**TRY IT**
Could you return every line of the records below that contains the word "installed"?
-------
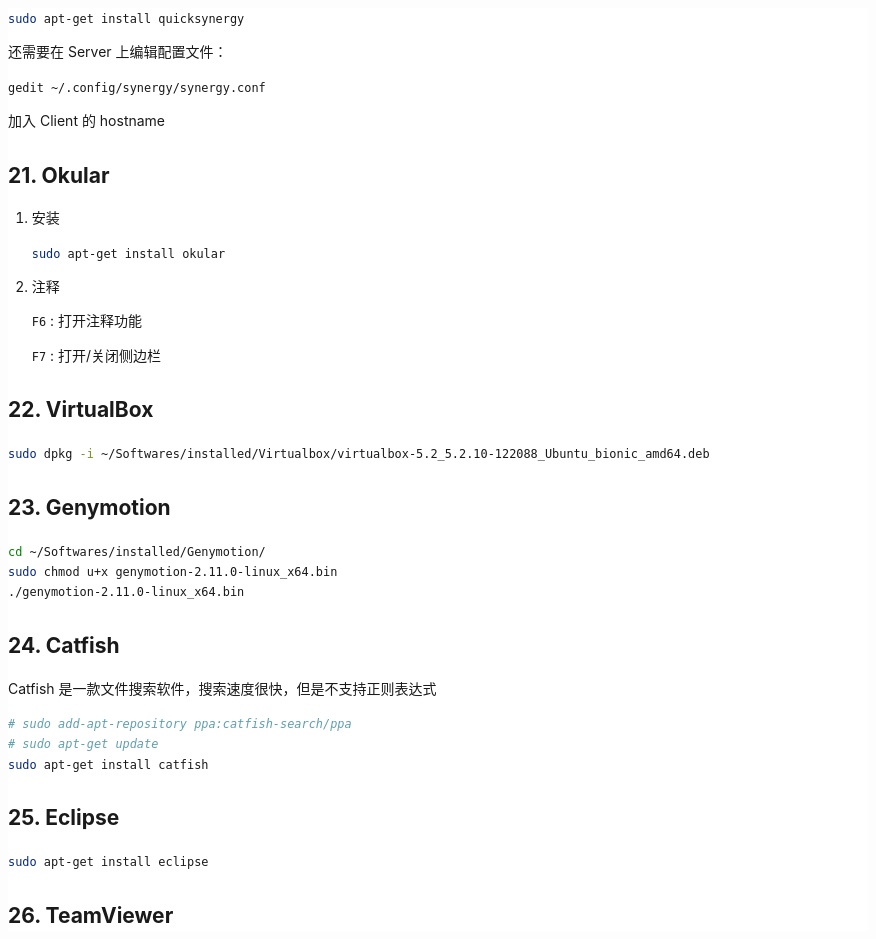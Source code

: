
 ```sh
sudo apt-get install quicksynergy
```

还需要在 Server 上编辑配置文件：

```sh
gedit ~/.config/synergy/synergy.conf
```

加入 Client 的 hostname

## 21. Okular

1. 安装

   ```sh
   sudo apt-get install okular
   ```

2. 注释

   `F6` : 打开注释功能

   `F7` : 打开/关闭侧边栏

## 22. VirtualBox

```sh
sudo dpkg -i ~/Softwares/installed/Virtualbox/virtualbox-5.2_5.2.10-122088_Ubuntu_bionic_amd64.deb
```

## 23. Genymotion

```sh
cd ~/Softwares/installed/Genymotion/
sudo chmod u+x genymotion-2.11.0-linux_x64.bin
./genymotion-2.11.0-linux_x64.bin
```

## 24. Catfish

Catfish 是一款文件搜索软件，搜索速度很快，但是不支持正则表达式

```sh
# sudo add-apt-repository ppa:catfish-search/ppa
# sudo apt-get update
sudo apt-get install catfish
```

## 25. Eclipse

```sh
sudo apt-get install eclipse
```

## 26. TeamViewer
-------
**TASK OUTPUT**
sudo dpkg -i ~/Softwares/installed/Virtualbox/virtualbox-5.2_5.2.10-122088_Ubuntu_bionic_amd64.deb
cd ~/Softwares/installed/Genymotion/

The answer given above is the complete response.